We use cookies to improve your browsing experience and to analyze our website traffic. By clicking “Accept All” you agree to our use of cookies. Privacy policy.
5 readsMIT License

Multi Agent collaboration via a ‘Dynamic Router’ Orchestrator and GraphQL: handle composite prompts

Table of contents

Abstract

Handling complex 'composite' user prompts to update an application model can require specialized Agents, each knowing how to generate modifications for certain parts of the application.
Combining a 'dynamic router' (orchestrator) with a classic Agent Oriented Programming approach can fulfill such complex user prompts, with minimal coupling between agents.

Methodology

A framework was created (in Python) and was evaluated by building several examples in multiple domains:

  • home automation
  • 'sim life' game world generation
  • web app generation

The framework is available at https://github.com/mrseanryan/gpt-multi-atomic-agents [under the MIT license].

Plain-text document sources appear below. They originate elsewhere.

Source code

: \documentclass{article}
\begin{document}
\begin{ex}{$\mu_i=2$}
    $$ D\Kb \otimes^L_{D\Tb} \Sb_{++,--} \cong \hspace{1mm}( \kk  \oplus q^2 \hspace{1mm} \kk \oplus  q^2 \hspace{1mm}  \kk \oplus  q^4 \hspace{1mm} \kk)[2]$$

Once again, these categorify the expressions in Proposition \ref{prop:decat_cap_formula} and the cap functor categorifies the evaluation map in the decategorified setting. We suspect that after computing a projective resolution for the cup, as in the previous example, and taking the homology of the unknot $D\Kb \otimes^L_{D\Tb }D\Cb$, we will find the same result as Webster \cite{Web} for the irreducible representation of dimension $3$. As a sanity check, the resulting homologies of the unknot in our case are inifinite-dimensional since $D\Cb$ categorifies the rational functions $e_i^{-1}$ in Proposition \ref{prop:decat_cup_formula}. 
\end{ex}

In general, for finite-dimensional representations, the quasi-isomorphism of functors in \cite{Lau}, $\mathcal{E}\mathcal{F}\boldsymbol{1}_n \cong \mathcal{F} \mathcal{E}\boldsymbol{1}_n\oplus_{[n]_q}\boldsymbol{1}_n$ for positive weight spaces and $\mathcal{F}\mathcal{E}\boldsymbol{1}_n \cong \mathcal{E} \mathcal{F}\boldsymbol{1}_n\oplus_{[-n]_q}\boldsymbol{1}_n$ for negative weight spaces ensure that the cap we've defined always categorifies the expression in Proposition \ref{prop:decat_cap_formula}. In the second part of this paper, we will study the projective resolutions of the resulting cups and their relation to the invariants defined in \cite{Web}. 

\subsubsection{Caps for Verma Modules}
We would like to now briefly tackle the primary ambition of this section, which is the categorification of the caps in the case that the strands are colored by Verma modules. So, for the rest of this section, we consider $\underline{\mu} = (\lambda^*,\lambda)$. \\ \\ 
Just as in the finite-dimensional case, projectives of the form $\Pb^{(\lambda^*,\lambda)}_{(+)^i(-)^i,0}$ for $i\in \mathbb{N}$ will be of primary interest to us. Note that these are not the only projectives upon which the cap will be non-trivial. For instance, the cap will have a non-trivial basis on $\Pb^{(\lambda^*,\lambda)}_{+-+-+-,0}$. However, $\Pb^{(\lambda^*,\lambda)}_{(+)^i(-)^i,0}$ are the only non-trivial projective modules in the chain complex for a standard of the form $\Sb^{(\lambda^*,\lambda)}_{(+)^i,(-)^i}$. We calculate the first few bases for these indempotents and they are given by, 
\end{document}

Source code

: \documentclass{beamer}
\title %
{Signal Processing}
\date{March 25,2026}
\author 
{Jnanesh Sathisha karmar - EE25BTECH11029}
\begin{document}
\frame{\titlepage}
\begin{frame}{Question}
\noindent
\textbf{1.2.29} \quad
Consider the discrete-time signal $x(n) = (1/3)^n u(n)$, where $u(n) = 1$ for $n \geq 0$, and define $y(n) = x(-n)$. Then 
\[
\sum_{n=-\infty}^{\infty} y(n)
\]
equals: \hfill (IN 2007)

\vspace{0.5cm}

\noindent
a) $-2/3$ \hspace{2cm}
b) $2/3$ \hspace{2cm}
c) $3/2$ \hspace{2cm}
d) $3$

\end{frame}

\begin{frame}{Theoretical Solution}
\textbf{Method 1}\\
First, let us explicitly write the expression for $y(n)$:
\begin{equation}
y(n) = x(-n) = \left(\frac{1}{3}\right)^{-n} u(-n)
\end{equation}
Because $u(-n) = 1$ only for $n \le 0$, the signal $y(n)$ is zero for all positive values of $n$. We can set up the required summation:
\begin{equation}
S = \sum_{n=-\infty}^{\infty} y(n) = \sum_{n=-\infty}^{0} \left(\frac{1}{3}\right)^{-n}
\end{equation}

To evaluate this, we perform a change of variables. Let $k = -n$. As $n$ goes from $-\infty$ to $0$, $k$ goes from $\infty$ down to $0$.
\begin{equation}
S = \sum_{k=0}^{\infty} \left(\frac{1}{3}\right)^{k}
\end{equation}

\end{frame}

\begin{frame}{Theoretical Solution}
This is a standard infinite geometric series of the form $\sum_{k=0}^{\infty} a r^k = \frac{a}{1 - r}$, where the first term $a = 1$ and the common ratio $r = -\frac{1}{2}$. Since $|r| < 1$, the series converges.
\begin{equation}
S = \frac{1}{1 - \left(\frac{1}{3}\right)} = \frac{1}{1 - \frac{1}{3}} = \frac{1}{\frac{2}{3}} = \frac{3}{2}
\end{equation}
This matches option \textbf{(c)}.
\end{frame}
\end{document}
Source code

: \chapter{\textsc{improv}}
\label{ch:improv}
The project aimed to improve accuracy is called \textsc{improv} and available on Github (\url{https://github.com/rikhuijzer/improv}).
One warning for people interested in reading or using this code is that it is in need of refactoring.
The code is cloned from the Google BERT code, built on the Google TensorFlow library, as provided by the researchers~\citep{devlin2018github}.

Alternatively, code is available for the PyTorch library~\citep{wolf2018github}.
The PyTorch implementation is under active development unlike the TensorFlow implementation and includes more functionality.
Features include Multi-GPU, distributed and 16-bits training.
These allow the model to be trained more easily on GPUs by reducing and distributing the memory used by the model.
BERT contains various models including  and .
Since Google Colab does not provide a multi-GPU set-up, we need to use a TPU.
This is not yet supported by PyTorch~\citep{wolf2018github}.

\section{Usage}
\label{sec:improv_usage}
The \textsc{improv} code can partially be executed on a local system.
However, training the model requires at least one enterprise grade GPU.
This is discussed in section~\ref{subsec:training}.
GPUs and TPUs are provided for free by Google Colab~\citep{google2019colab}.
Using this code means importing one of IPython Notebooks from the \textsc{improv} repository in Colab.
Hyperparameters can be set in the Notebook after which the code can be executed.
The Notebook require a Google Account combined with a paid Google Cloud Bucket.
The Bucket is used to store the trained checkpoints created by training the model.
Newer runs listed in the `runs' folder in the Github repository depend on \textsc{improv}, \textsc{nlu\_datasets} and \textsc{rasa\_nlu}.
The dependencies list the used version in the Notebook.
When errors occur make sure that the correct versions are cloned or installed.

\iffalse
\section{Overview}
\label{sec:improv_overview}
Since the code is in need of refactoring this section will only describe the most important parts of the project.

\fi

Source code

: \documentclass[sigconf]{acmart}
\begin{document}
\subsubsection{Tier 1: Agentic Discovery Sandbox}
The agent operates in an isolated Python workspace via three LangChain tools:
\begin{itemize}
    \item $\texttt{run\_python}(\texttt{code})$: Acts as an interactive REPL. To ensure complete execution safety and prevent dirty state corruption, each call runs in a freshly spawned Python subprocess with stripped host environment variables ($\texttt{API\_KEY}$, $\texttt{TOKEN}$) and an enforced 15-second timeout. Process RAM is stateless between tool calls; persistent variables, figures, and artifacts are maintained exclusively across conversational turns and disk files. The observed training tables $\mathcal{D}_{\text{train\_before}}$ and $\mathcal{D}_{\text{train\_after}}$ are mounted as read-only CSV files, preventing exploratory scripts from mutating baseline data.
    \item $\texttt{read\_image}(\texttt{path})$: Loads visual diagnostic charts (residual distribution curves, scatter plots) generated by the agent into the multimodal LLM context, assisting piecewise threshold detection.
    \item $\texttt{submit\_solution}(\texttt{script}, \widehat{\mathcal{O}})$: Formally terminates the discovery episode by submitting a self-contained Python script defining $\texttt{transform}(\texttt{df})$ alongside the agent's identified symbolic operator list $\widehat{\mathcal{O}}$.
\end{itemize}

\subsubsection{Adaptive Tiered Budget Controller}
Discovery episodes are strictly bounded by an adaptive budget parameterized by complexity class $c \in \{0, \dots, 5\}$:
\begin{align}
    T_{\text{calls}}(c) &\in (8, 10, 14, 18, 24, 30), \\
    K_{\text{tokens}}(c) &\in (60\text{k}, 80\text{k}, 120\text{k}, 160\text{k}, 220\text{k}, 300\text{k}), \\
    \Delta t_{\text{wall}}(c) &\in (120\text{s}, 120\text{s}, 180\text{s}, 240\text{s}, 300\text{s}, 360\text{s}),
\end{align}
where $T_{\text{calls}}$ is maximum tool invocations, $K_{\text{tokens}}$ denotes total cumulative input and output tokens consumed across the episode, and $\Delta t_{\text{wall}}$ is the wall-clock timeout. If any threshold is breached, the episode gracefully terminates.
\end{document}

Agents via a shared language of mutations

Agents can be built using the framework, by first defining a 'language' of either function calls, or GraphQL mutations (hereafter, both are referred to as 'mutations'). The mutations can be grouped together in logical categories for reuse. Agents are defined with a simple description (a simple LLM prompt, typically a single line prompt), and inputs and output. The inputs and output are defined in terms of the mutation categories. The categories simplify modelling how agents can understand each others output.

Agents are defined declaratively, using minimal prompting and relying on a structured approach of described properties (via atomic-agents and Instructor). This declarative approach allows for Agents to be stored as data (JSON files) which enables custom, editable and shareable agents.

Agents collaborate via a Blackboard of mutations

Agent collaboration is supported via a blackboard (shared memory), an approach inspired by classic Agent Oriented Programming. Each agent can read a filtered view of the blackboard, in terms of the categories that it can accept as input. Each agent can also write its output to the blackboard. By carefully aligning the input and output categories of the agents, the agents can indirectly collaborate, by reading each other's output. This low-coupled manner of agent collaboration allows for new agents to be added or modified with minimal effort. Also the system can grow to a large number of agents.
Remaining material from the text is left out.